Debugging Primitives for Interactive Big Data Processing in Spark 

An abundance of data in science, engineering, national security, and health care has led to the emerging field of big data analytics.  To process massive quantities of data, developers leverage data-intensive scalable computing (DISC) systems in the cloud, such as Google's MapReduce, Hadoop, and Apache Spark.  While DISC systems help to address the scalability challenges of big data analytics, they also introduce new challenges in debugging. The "big data debugging" project at UCLA addresses this debugging challenge by combining insights from both software engineering and database research communities. 

We design interactive, real-time debugger called BigDebug for the next generation data-intensive scalable cloud computing platform, Apache Spark. BigDebug's simulated breakpoints and on-demand watchpoints allow users to selectively examine distributed, intermediate data on the cloud with little overhead. Second, a user can also pinpoint a crash-inducing record and selectively resume relevant sub-computations after a quick fix. Third, a user can determine the root causes of errors (or delays) at the level of individual records through a fine-grained data provenance capability. 

We  design new data provenance and optimized incremental computation capabilities for Apache Spark to effectively and efficiently support debugging. We also realize automated debugging in DISC by applying automated fault isolation in software engineering and data provenance in database systems in tandem to find a minimum set of failure-inducing inputs. 

The project is developed at UCLA, and the project is led by Professors Miryung Kim, Tyson Condie and Todd MillsteinBigDebug is managed by a PhD student, Muhammad Ali Gulzar who works under the supervision of Professor Miryung Kim.  Our first paper on interactive debugging primitives appeared in ICSE 2016.

BigDebug: Debugging Primitives for Interactive Big Data Processing in Spark, Muhammad Ali Gulzar, Matteo Interlandi, Seunghyun Yoo, Sai Deep Tetali, Tyson Condie, Todd Millstein, Miryung Kim, ICSE' 16: Proceedings of 38th IEEE/ACM International Conference on Software Engineering, pages 784-795 (pdf)

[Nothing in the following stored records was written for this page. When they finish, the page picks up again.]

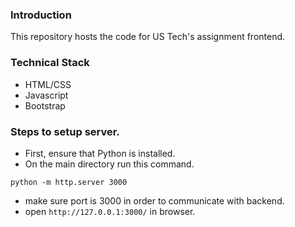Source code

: ### Introduction
This repository hosts the code for US Tech's assignment frontend.

### Technical Stack
- HTML/CSS
- Javascript
- Bootstrap

### Steps to setup server.
- First, ensure that Python is installed. 
- On the main directory run this command.
```shell 
python -m http.server 3000
```
- make sure port is 3000 in order to communicate with backend.
- open `http://127.0.0.1:3000/` in browser.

BigDebug: Interactive Debugger for Big Data Analytics in Apache Spark, Muhammad Ali Gulzar, Matteo Interlandi, Tyson Condie, Miryung Kim, FSE' 16: The 24th ACM SIGSOFT International Symposium on the Foundations of Software Engineering, Demonstration Track, pages 1033-1037 (pdf)

Debugging Big Data Analytics in Spark with BigDebug, Muhammad Ali Gulzar, Matteo Interlandi, Tyson Condie, Miryung Kim, SIGMOD' 17: Proceedings of The 2017 ACM SIGMOD/PODS Conference, Demonstration Track, pages 1627-1630 (pdf

Titian: Data Provenance Support in Spark, Matteo Interlandi, Kshitij Shah, Sai Tetali, Muhammad  Gulzar, Seunghyun Yoo, Miryung Kim, Todd Millstein, Tyson Condie, VLDB' 16 (PVLDB Volume 9 Issue 3): Proceedings of the 42nd Conference on Very Large Data Bases. pages 216-227, (pdf)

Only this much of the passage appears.